#### [Work required]
An exact, complete copy of the entries is needed, with the pictures left out.

#### [Data for this exercise]
-------------------------

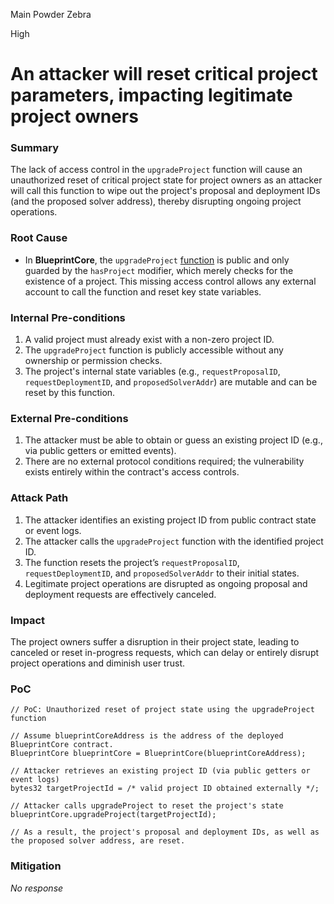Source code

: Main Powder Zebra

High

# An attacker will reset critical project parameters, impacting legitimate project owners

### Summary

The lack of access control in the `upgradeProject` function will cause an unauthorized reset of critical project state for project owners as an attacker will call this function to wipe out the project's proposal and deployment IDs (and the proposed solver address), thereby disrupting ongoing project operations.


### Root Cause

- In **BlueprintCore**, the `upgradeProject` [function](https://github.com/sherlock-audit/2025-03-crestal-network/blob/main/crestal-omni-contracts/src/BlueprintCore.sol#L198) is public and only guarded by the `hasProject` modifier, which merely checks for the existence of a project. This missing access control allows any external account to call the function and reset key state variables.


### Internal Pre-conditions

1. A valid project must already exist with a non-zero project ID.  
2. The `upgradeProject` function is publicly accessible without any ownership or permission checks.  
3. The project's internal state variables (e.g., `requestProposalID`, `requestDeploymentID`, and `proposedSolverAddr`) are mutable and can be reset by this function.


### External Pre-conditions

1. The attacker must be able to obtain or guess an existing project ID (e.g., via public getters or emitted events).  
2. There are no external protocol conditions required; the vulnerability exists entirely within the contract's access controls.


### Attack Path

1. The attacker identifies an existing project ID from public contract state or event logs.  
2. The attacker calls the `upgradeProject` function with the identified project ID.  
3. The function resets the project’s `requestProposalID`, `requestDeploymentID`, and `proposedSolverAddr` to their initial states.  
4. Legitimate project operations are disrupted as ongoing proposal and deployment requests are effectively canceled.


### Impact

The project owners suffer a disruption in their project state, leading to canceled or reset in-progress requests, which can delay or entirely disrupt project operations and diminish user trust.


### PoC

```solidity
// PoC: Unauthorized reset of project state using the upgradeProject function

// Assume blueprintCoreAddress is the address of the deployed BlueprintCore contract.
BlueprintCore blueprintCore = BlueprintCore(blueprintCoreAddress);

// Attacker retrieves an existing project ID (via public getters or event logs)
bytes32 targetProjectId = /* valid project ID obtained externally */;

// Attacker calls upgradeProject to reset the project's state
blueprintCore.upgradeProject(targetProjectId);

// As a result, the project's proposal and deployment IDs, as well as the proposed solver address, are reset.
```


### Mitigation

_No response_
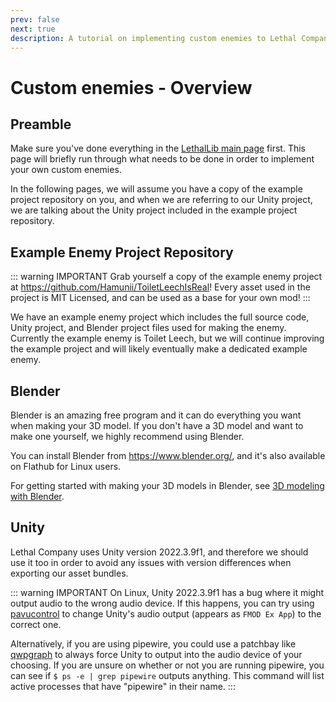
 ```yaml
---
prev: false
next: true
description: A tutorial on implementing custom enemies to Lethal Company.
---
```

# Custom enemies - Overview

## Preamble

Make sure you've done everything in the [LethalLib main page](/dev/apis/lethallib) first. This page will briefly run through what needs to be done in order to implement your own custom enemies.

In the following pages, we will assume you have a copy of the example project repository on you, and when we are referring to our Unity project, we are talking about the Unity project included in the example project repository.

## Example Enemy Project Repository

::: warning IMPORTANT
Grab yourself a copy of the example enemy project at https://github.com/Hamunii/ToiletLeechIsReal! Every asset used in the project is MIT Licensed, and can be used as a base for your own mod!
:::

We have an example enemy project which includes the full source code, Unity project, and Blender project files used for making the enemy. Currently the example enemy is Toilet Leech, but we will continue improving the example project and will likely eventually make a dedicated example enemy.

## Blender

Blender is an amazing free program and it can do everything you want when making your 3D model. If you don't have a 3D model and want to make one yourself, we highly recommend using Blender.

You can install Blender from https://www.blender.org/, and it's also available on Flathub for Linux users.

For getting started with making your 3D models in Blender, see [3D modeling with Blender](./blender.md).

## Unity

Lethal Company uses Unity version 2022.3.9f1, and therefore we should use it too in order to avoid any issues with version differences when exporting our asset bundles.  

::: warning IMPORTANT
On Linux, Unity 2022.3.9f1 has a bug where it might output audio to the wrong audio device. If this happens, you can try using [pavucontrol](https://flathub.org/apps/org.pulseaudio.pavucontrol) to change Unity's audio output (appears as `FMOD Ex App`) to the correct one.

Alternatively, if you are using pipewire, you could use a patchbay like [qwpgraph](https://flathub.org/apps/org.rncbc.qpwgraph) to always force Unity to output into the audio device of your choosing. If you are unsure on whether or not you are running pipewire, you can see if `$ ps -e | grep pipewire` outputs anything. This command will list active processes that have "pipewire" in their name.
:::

-------------------------

#### [Response]
Source code

: Main Powder Zebra

High

# An attacker will reset critical project parameters, impacting legitimate project owners

### Summary

The lack of access control in the `upgradeProject` function will cause an unauthorized reset of critical project state for project owners as an attacker will call this function to wipe out the project's proposal and deployment IDs (and the proposed solver address), thereby disrupting ongoing project operations.


### Root Cause

- In **BlueprintCore**, the `upgradeProject` [function](https://github.com/sherlock-audit/2025-03-crestal-network/blob/main/crestal-omni-contracts/src/BlueprintCore.sol#L198) is public and only guarded by the `hasProject` modifier, which merely checks for the existence of a project. This missing access control allows any external account to call the function and reset key state variables.


### Internal Pre-conditions

1. A valid project must already exist with a non-zero project ID.  
2. The `upgradeProject` function is publicly accessible without any ownership or permission checks.  
3. The project's internal state variables (e.g., `requestProposalID`, `requestDeploymentID`, and `proposedSolverAddr`) are mutable and can be reset by this function.


### External Pre-conditions

1. The attacker must be able to obtain or guess an existing project ID (e.g., via public getters or emitted events).  
2. There are no external protocol conditions required; the vulnerability exists entirely within the contract's access controls.


### Attack Path

1. The attacker identifies an existing project ID from public contract state or event logs.  
2. The attacker calls the `upgradeProject` function with the identified project ID.  
3. The function resets the project’s `requestProposalID`, `requestDeploymentID`, and `proposedSolverAddr` to their initial states.  
4. Legitimate project operations are disrupted as ongoing proposal and deployment requests are effectively canceled.


### Impact

The project owners suffer a disruption in their project state, leading to canceled or reset in-progress requests, which can delay or entirely disrupt project operations and diminish user trust.


### PoC

```solidity
// PoC: Unauthorized reset of project state using the upgradeProject function

// Assume blueprintCoreAddress is the address of the deployed BlueprintCore contract.
BlueprintCore blueprintCore = BlueprintCore(blueprintCoreAddress);

// Attacker retrieves an existing project ID (via public getters or event logs)
bytes32 targetProjectId = /* valid project ID obtained externally */;

// Attacker calls upgradeProject to reset the project's state
blueprintCore.upgradeProject(targetProjectId);

// As a result, the project's proposal and deployment IDs, as well as the proposed solver address, are reset.
```


### Mitigation

_No response_
 ```yaml
---
prev: false
next: true
description: A tutorial on implementing custom enemies to Lethal Company.
---
```

# Custom enemies - Overview

## Preamble

Make sure you've done everything in the [LethalLib main page](/dev/apis/lethallib) first. This page will briefly run through what needs to be done in order to implement your own custom enemies.

In the following pages, we will assume you have a copy of the example project repository on you, and when we are referring to our Unity project, we are talking about the Unity project included in the example project repository.

## Example Enemy Project Repository

::: warning IMPORTANT
Grab yourself a copy of the example enemy project at https://github.com/Hamunii/ToiletLeechIsReal! Every asset used in the project is MIT Licensed, and can be used as a base for your own mod!
:::

We have an example enemy project which includes the full source code, Unity project, and Blender project files used for making the enemy. Currently the example enemy is Toilet Leech, but we will continue improving the example project and will likely eventually make a dedicated example enemy.

## Blender

Blender is an amazing free program and it can do everything you want when making your 3D model. If you don't have a 3D model and want to make one yourself, we highly recommend using Blender.

You can install Blender from https://www.blender.org/, and it's also available on Flathub for Linux users.

For getting started with making your 3D models in Blender, see [3D modeling with Blender](./blender.md).

## Unity

Lethal Company uses Unity version 2022.3.9f1, and therefore we should use it too in order to avoid any issues with version differences when exporting our asset bundles.  

::: warning IMPORTANT
On Linux, Unity 2022.3.9f1 has a bug where it might output audio to the wrong audio device. If this happens, you can try using [pavucontrol](https://flathub.org/apps/org.pulseaudio.pavucontrol) to change Unity's audio output (appears as `FMOD Ex App`) to the correct one.

Alternatively, if you are using pipewire, you could use a patchbay like [qwpgraph](https://flathub.org/apps/org.rncbc.qpwgraph) to always force Unity to output into the audio device of your choosing. If you are unsure on whether or not you are running pipewire, you can see if `$ ps -e | grep pipewire` outputs anything. This command will list active processes that have "pipewire" in their name.
:::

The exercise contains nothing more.